--- Stored data ---
---
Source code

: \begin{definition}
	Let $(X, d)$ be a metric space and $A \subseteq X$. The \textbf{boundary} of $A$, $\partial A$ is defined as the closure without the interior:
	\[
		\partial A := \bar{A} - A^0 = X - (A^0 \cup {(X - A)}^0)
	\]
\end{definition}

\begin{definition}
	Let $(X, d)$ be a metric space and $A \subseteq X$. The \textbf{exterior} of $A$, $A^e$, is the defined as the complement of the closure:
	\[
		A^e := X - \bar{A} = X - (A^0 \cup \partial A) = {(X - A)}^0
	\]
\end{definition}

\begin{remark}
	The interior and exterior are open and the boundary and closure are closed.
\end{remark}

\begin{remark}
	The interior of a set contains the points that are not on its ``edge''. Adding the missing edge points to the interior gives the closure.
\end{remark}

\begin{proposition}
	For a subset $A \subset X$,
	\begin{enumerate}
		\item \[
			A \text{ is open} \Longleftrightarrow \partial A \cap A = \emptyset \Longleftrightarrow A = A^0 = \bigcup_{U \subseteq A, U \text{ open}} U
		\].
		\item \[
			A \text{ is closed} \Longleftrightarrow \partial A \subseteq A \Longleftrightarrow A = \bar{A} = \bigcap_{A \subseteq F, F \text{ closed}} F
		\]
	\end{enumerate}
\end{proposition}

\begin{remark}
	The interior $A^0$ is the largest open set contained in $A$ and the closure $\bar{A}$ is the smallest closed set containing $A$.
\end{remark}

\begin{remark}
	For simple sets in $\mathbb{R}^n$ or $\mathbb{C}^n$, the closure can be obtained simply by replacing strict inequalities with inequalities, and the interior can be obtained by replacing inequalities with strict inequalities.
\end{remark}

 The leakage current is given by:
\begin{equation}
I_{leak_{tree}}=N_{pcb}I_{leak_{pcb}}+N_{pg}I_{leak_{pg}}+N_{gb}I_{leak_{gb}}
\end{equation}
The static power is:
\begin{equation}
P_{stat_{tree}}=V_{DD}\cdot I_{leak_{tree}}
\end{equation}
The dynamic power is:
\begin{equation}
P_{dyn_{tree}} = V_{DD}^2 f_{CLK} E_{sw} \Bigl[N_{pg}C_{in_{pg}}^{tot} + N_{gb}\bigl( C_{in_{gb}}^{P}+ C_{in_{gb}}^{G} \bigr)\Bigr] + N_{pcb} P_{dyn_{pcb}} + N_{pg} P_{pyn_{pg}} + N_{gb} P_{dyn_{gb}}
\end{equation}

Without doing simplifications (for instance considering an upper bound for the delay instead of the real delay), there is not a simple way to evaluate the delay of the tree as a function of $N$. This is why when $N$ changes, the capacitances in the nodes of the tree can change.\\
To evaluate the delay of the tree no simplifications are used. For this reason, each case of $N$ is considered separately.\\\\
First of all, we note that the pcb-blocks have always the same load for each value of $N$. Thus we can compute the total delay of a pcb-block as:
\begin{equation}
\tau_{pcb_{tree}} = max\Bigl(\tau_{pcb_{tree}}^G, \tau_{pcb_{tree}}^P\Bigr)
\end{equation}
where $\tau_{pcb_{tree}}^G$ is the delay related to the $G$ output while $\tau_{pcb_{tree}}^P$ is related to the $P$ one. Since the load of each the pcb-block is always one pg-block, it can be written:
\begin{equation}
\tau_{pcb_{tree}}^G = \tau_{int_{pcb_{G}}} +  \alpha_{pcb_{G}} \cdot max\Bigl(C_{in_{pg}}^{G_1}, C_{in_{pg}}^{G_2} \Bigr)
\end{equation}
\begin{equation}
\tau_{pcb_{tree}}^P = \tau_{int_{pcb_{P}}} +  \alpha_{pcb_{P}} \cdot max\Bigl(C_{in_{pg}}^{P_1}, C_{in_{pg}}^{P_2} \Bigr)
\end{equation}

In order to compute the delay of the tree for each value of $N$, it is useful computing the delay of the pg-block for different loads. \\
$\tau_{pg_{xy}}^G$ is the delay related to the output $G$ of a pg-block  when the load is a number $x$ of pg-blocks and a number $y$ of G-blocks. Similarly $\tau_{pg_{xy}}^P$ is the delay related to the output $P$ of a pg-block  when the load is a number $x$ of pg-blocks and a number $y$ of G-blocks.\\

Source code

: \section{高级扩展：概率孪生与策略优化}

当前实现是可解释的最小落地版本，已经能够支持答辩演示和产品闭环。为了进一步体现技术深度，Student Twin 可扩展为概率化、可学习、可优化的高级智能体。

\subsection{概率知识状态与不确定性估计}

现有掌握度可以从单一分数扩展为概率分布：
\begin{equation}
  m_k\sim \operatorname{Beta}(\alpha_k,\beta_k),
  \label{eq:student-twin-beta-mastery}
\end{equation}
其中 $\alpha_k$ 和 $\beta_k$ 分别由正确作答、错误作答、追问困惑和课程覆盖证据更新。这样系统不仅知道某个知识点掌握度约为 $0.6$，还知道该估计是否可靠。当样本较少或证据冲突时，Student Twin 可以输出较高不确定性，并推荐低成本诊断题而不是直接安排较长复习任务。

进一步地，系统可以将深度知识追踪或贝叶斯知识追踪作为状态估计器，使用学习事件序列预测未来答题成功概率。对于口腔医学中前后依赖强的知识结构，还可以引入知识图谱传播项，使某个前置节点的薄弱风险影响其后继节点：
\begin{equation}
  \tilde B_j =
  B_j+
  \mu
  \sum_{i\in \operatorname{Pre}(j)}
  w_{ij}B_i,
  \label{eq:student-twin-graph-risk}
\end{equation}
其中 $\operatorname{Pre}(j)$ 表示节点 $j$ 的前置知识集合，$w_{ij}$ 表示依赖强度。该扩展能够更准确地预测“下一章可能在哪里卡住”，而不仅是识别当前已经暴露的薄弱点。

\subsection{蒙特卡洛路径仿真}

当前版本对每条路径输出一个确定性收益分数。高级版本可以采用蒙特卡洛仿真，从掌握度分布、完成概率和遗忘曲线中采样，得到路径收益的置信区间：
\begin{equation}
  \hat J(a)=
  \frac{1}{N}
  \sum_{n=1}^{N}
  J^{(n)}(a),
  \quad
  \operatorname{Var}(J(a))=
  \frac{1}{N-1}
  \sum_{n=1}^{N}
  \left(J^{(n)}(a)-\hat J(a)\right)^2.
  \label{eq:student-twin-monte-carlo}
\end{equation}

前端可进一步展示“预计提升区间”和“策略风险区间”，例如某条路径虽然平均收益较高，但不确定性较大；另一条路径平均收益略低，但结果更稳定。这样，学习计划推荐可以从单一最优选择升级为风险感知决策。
---
--- EXERCISE DIRECTIONS ---
Search the data for "Bigl" and list every line in which it occurs.

--- EXERCISE SOLUTION ---
P_{dyn_{tree}} = V_{DD}^2 f_{CLK} E_{sw} \Bigl[N_{pg}C_{in_{pg}}^{tot} + N_{gb}\bigl( C_{in_{gb}}^{P}+ C_{in_{gb}}^{G} \bigr)\Bigr] + N_{pcb} P_{dyn_{pcb}} + N_{pg} P_{pyn_{pg}} + N_{gb} P_{dyn_{gb}}
\tau_{pcb_{tree}} = max\Bigl(\tau_{pcb_{tree}}^G, \tau_{pcb_{tree}}^P\Bigr)
\tau_{pcb_{tree}}^G = \tau_{int_{pcb_{G}}} +  \alpha_{pcb_{G}} \cdot max\Bigl(C_{in_{pg}}^{G_1}, C_{in_{pg}}^{G_2} \Bigr)
\tau_{pcb_{tree}}^P = \tau_{int_{pcb_{P}}} +  \alpha_{pcb_{P}} \cdot max\Bigl(C_{in_{pg}}^{P_1}, C_{in_{pg}}^{P_2} \Bigr)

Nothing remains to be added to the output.